Nikhil Rathi, CEO of the UK Financial Conduct Authority (FCA), has delivered a speech setting out the regulator’s aims for financial inclusion. 

“Financial inclusion matters to the FCA, deeply,” said Rathi, despite agreeing with the government’s decision not to make it a statutory obligation for the regulator. 

Among the issues raised by Rathi was the unbanked, who he referred to as the “ultimate example” of financial exclusion.

“We will be doing more to understand what barriers remain in place for these people, including why over half of those without accounts say they don’t want or need them, and how to bridge what clearly points to a service and trust gap,” said Rathi.

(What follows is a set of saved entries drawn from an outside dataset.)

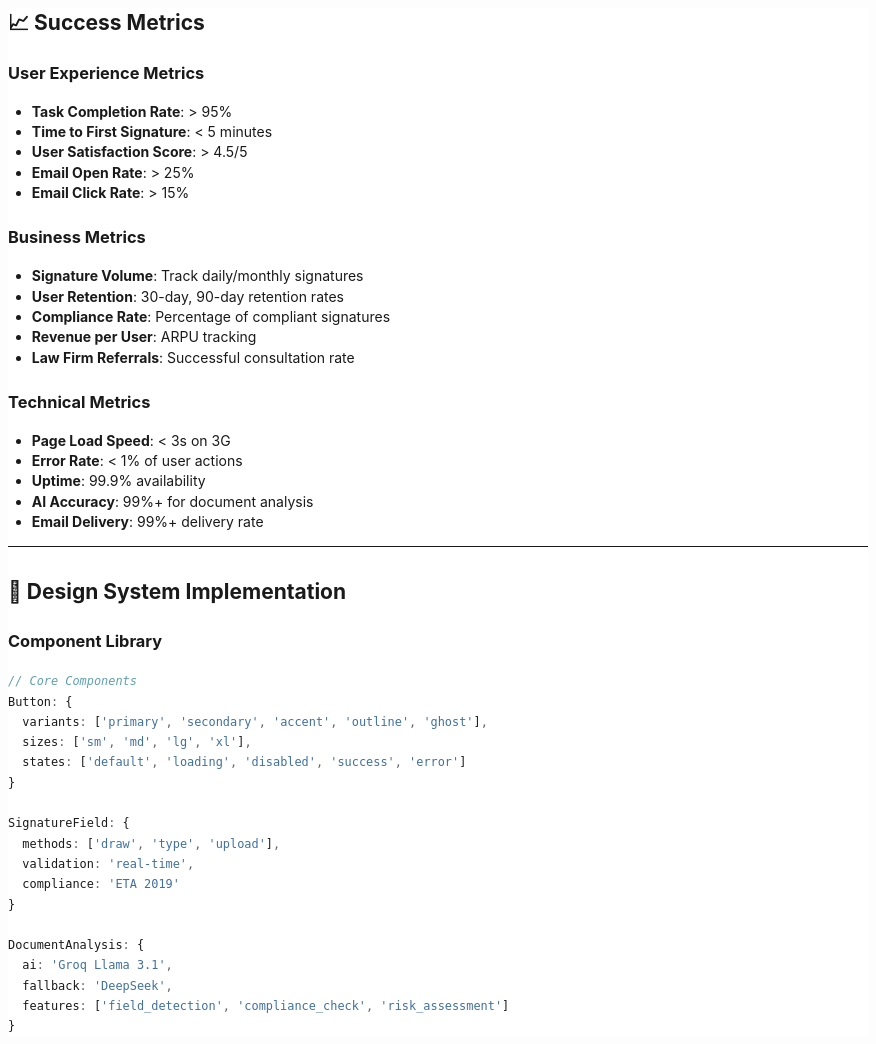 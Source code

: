 
## 📈 **Success Metrics**

### **User Experience Metrics**
- **Task Completion Rate**: > 95%
- **Time to First Signature**: < 5 minutes
- **User Satisfaction Score**: > 4.5/5
- **Email Open Rate**: > 25%
- **Email Click Rate**: > 15%

### **Business Metrics**
- **Signature Volume**: Track daily/monthly signatures
- **User Retention**: 30-day, 90-day retention rates
- **Compliance Rate**: Percentage of compliant signatures
- **Revenue per User**: ARPU tracking
- **Law Firm Referrals**: Successful consultation rate

### **Technical Metrics**
- **Page Load Speed**: < 3s on 3G
- **Error Rate**: < 1% of user actions
- **Uptime**: 99.9% availability
- **AI Accuracy**: 99%+ for document analysis
- **Email Delivery**: 99%+ delivery rate

---

## 🎨 **Design System Implementation**

### **Component Library**
```typescript
// Core Components
Button: {
  variants: ['primary', 'secondary', 'accent', 'outline', 'ghost'],
  sizes: ['sm', 'md', 'lg', 'xl'],
  states: ['default', 'loading', 'disabled', 'success', 'error']
}

SignatureField: {
  methods: ['draw', 'type', 'upload'],
  validation: 'real-time',
  compliance: 'ETA 2019'
}

DocumentAnalysis: {
  ai: 'Groq Llama 3.1',
  fallback: 'DeepSeek',
  features: ['field_detection', 'compliance_check', 'risk_assessment']
}
```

He added that the FCA will look at whether the processes for accessing basic bank accounts are working as they should be.

Rathi also said that the regulator “stands ready” to regulate buy now, pay later (BNPL) services. 

“The rise in the appeal of BNPL products and payday loans is unsurprising,” he said. 

Without new legislation from the government, Rathi said the FCA has instead focused on resolving unfair and unclear terms in the contracts of BNPL firms such as Klarna and Clearpay. 

Mastercard Fingerprint Payments Go Live With Mercedes Pay+

Mercedes-Benz has partnered with Mastercard to introduce embedded in-car payments at the point of sale (POS).

In Germany, where the feature is now live, customers can use an in-car fingerprint sensor to make payments at more than 3,600 service stations in Germany.

Mercedes-Benz is the world's first automaker to integrate Mastercard Secure Card on File for Commerce Platforms technology for online payments into its vehicles.

This is in addition to Visa’s Delegated Authentication and the Visa Cloud Token Framework, which has been live on Mercedes pay+ since the service was launched in Germany in March this year.